Arduinoボード9種類を徹底比較

当記事では、様々な種類のArduinoボードを比較して、どれが自分にとって最適なのかわかりやすく解説します。
また、他サイトの記事では生産中止または日本で入手困難なArduinoボードまで掲載している事が多いですが、当記事では日本で入手しやすい9種類に絞って紹介していきます。
Arduinoボードのカテゴリとは?
現在、Arduinoボードは初期と比べると種類がかなり多くなってきました。
そのため、まずはArduinoボードと特徴を抑えておくと、自分にとってどれが最適なのか探しやすくなるはずです。
カテゴリ | 特徴 |
---|---|
UNO | 初心者向けの定番ボードである「Uno R3」と、その後継機「Uno R4」を含むカテゴリです。
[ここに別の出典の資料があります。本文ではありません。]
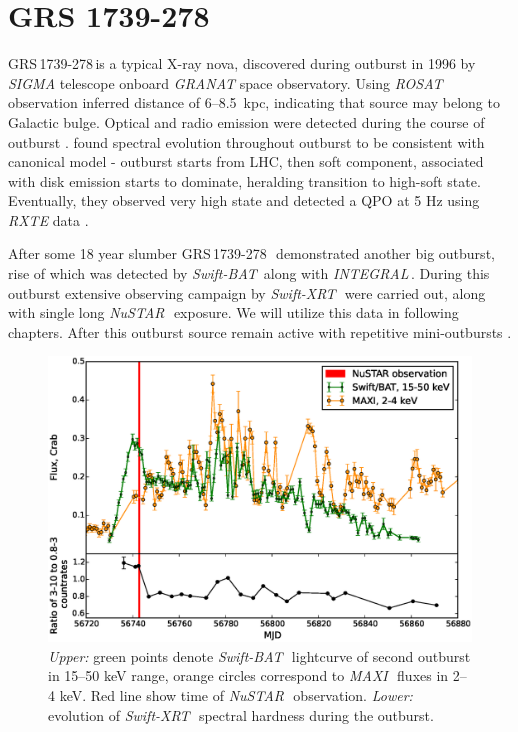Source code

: \documentclass[a4paper,fleqn,usenatbib]{mnras}
\def\grs{{GRS\,1739-278\,}}
\def\swiftx{{\em Swift-XRT\,}}
\def\swiftb{{\em Swift-BAT\,}}
\def\nustar{{\em NuSTAR\,}}
\def\integral{{\em INTEGRAL\,}}
\def\maxi{{\em MAXI\,}}
\begin{document}
\section{GRS 1739-278}

\grs is a typical X-ray nova, discovered during outburst in 1996  \citep{paul96} by {\it SIGMA} \citep{paul91} telescope onboard {\it GRANAT} space observatory.
Using {\it ROSAT} observation \cite{greiner96} inferred distance of 6--8.5~kpc, indicating that source may belong to Galactic bulge. Optical and radio emission were detected during the course of outburst \citep{hjellming96,marti97}. \cite{borozdin98} found spectral evolution throughout outburst to be consistent with canonical model - outburst starts from LHC, then soft component, associated with disk emission starts to dominate, heralding transition to high-soft state. Eventually, they observed very high state and detected a  QPO at 5 Hz using {\it RXTE} data \citep{borozdin00}.

After some 18 year slumber \grs\, demonstrated another big outburst, rise of which was detected by \swiftb \citep{krimm14_atel} along with \integral \citep{filippova14}. During this outburst extensive observing campaign by \swiftx\, were carried out, along with single long \nustar\, exposure. We will utilize this data in following chapters. After this outburst source remain active with repetitive mini-outbursts \citep{mereminskiy16,yan17}.



\begin{figure}
\centerline{\includegraphics[scale=0.5]{batlc_v06.eps}}
\caption{{\it Upper:} green points denote \swiftb\, lightcurve of second outburst in 15--50 keV range, orange circles correspond to \maxi\, fluxes in 2--4 keV. Red line show time of \nustar\, observation. {\it Lower:} evolution of \swiftx\, spectral hardness during the outburst.} 
\label{fig:batlc}
\end{figure} 
\end{document}
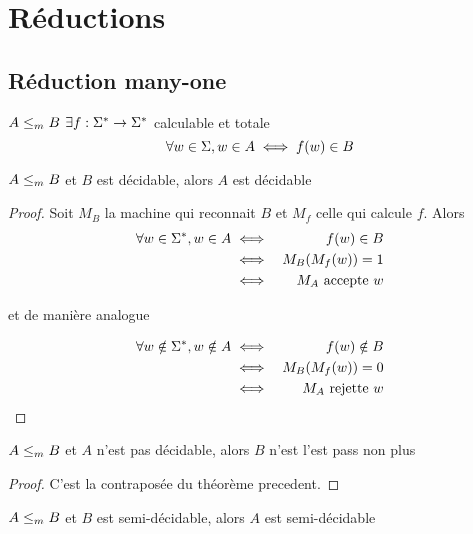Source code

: \section{Réductions}

\subsection{Réduction many-one}

\begin{definition}
	$A \leq_m B$ \ssi $\exists f : \Sigma^{*} \to \Sigma^{*}$ calculable et totale \tlq
	$$\forall w \in \Sigma, w \in A \iff f(w) \in B$$
\end{definition}


\begin{theorem} \label{thm:leqm_dec}
	$A \leq_m B$ et $B$ est décidable, alors $A$ est décidable
\end{theorem}

\begin{proof}

	Soit $M_B$ la machine qui reconnait $B$ et $M_f$ celle qui calcule $f$. Alors
	\begin{eqnarray*}
		\forall w \in \Sigma^{*}, w \in A &\iff& f(w) \in B \\
		&\iff& M_B (M_f (w)) = 1 \\
		&\iff& M_A \text{ accepte } w
	\end{eqnarray*}

	et de manière analogue

	\begin{eqnarray*}
		\forall w \notin \Sigma^{*}, w \notin A &\iff& f(w) \notin B \\
		&\iff& M_B (M_f (w)) = 0 \\
		&\iff& M_A \text{ rejette } w
	\end{eqnarray*}


\end{proof}


\begin{coro}
	$A \leq_m B$ et $A$ n'est pas décidable, alors $B$ n'est l'est pass non plus
\end{coro}

\begin{proof}
	C'est la contraposée du théorème precedent.
\end{proof}

\begin{theorem}
	$A \leq_m B$ et $B$ est semi-décidable, alors $A$ est semi-décidable
\end{theorem}

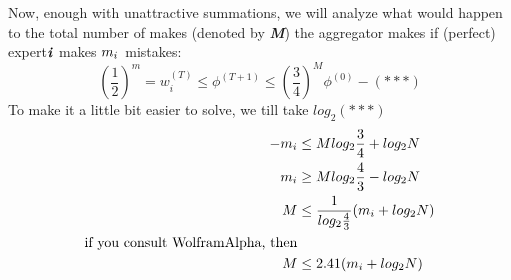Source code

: \documentclass[12pt]{article}
\begin{document}
Now, enough with unattractive summations, we will analyze what would happen to the total number of makes (denoted by \textbf{\textit{M}}) the aggregator makes  if (perfect) expert$\textbf{\textit{i}}$ makes $ \textbf{\textit{$m_i$ }} $mistakes:
$$  \left ( \frac{1}{2} \right) ^m = w_i^{(T)}  \leq  \phi^{(T+1)} \leq \left (\frac{3}{4} \right )^M \phi^{(0)} -(***)$$
To make it a little bit easier to solve, we till take  $log_2(***)$  
\begin{align*}
-m_i &\leq Mlog_2\frac{3}{4} + log_2N\\
m_i &\geq Mlog_2\frac{4}{3} - log_2N\\
M &\leq \frac{1}{log_2\frac{4}{3}} (m_i +  log_2N)\\
\textmd{if you consult WolframAlpha, then}\\
M & \leq 2.41 (m_i +  log_2N)\\
\end{align*}
\end{document}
最も広く使われ、学習用や基本的な電子工作に適しています。 |
GIGA | 「Giga R1 WiFi」など、高性能なマイクロコントローラーを搭載したボード群です。 より複雑なグラフィックス表示や、高度な処理能力が求められるプロジェクト向けです。 |
Nano | 小型でブレッドボードに挿しやすいボード群です。 スペースが限られたプロジェクトやウェアラブルデバイスに適しています。 |
MKR | IoT (モノのインターネット)に特化したボード群です。 Wi-Fi、Bluetooth、LoRaWANなどの通信機能を標準で搭載しており、ネットワーク接続が必要なプロジェクトに適しています。 |
Portenta | AIや産業用途向けに開発された、非常に高性能で信頼性の高いボードです。 機械学習、高度なプロトタイピング、産業制御などに使われます。 |
Nicla | 超小型で低消費電力なボードです。 エッジAIや高度なセンサーフュージョン(複数のセンサー情報を統合すること)を必要とするアプリケーション向けです。 |
Modulino | 産業用オートメーションや制御システム向けのモジュール式ボード群です。 DINレールにマウント可能で、工業用途のプロジェクト向けに設計されています。 |
個人用途であれば、まずは「UNO」、「Nano」の中からArduinoボードを選ぶことになると思います。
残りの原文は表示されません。